Taxa de juros das contas do FGTS no caso de trabalhadores avulsos No caso das contas de FGTS vinculadas a trabalhadores avulsos, a Caixa Econômica não faz a atualização dos valores aplicando a taxa de juros progressivos, acima explicada. Segundo entende a CEF, o art. 4º da Lei nº 5.107/66 (atual 3º do art. 13 da Lei nº 8.036/90), ao falar em “anos de permanência na mesma empresa”, restringe a incidência da taxa de juros progressivos apenas aos trabalhadores empregados. Os trabalhadores avulsos, por sua vez, contra-argumentam alegando que a expressão “anos de permanência na mesma empresa” pode ser interpretada também como anos de permanência na mesma atividade. Logo, sustentam que eles também teriam direito às taxas de juros progressivos.

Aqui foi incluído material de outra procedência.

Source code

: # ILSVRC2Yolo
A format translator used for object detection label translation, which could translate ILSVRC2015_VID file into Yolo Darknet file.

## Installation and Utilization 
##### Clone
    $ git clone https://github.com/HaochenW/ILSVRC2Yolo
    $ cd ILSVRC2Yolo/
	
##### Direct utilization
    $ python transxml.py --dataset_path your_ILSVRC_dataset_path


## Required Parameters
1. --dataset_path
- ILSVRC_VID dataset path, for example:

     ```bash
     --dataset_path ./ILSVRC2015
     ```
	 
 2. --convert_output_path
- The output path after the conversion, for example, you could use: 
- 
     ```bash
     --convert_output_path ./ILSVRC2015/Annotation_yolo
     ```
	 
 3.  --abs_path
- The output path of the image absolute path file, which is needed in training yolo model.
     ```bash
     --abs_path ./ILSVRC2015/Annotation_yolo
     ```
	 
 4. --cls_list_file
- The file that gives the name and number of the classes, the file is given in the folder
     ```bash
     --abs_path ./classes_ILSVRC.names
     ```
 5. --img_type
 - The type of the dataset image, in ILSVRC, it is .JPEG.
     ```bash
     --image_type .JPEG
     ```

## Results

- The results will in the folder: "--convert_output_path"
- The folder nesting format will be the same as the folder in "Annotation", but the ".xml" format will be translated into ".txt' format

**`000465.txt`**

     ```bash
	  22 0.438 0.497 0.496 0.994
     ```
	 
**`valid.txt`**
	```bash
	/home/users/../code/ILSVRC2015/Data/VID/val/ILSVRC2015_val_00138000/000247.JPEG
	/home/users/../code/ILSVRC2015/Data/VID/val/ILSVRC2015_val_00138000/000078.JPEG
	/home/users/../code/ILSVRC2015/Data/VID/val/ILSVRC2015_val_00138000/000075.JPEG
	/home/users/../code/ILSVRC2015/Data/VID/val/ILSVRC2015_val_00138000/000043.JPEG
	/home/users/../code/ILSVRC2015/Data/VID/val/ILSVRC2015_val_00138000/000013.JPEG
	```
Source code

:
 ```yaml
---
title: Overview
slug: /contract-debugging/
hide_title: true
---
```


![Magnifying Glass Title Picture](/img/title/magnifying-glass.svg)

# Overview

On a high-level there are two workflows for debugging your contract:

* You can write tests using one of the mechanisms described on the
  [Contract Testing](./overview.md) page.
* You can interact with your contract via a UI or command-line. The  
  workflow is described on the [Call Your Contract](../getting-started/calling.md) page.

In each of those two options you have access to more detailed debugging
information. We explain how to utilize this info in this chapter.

Qual foi o entendimento do STJ sobre o tema? Os trabalhadores avulsos possuem direito à taxa progressiva de juros do FGTS? NÃO.

A taxa progressiva de juros não se aplica às contas vinculadas ao FGTS de trabalhadores qualificados como avulsos. Como visto acima, é condição básica para a obtenção desse direito a “permanência na mesma empresa” por certo tempo. Para o STJ, não se pode confundir permanência na mesma empresa com permanência na mesma atividade profissional. O trabalhador avulso não permanece trabalhando anos “na mesma empresa”. Ao contrário, ele presta serviços a diversas empresas, sem vínculo empregatício. Logo, o trabalhador avulso não tem direito ao crédito de juros, na sua conta de FGTS, calculado na forma progressiva porque não se enquadra na previsão legal. Este já era o entendimento consolidado do STJ, inclusive em recurso repetitivo: STJ. 1ª Seção. REsp 1.349.059-SP, Rel. Min. Og Fernandes, julgado em 26/3/2014 (recurso repetitivo) (Info 546).

JULGADO NÃO COMENTADO

DIREITO CIVIL. POSSIBILIDADE DE ENTIDADE FECHADA DE PREVIDÊNCIA AUMENTAR EM ATÉ 12% OS JUROS NO MÚTUO FENERATÍCIO. A entidade fechada de previdência complementar contratada em mútuo feneratício pode, obedecido o limite de 12% ao ano, cobrar o aumento de taxa de juros pactuado do tomador do crédito (empregado do patrocinador e vinculado ao plano de benefícios oferecido pela mutuante) desde o desligamento deste da relação empregatícia, antes da extinção da obrigação decorrente desse contrato de crédito. Isso porque, como é cediço, os mútuos são oferecidos mediante modelos científicos que, efetivamente, tomam em consideração, na formação das taxas de juros, o risco de inadimplemento. Por isso mesmo, é notório que os empréstimos que envolvam desconto em folha costumam ter taxas mais favoráveis ao tomador, se comparados aos demais mútuos oferecidos pelos bancos. E tanto isso é verdade que um dos objetivos da Lei n. 10.820/2003, ao prescrever a consignação em folha dos pagamentos referentes a empréstimos, financiamentos e operações de arrendamento mercantil contraídos por empregados celetistas, aposentados e pensionistas, foi facilitar o acesso a crédito, inclusive com taxas de juros menores, em razão dos menores riscos de inadimplência envolvendo os contratos de crédito consignado. Com efeito, é razoável que, enquanto houver a permanência do vínculo do participante com o patrocinador, é possível a concessão equânime de juros mais favorecidos, em vista da possibilidade de se efetuar o desconto das prestações do mútuo em folha de pagamento da patrocinadora, tal como é efetuado o desconto das contribuições para os planos de benefícios de previdência privada daqueles participantes que mantêm vínculo de emprego com o patrocinador. REsp 1.304.529-SC, Rel. Min. Luis Felipe Salomão, julgado em 15/3/2016, DJe 22/4/2016.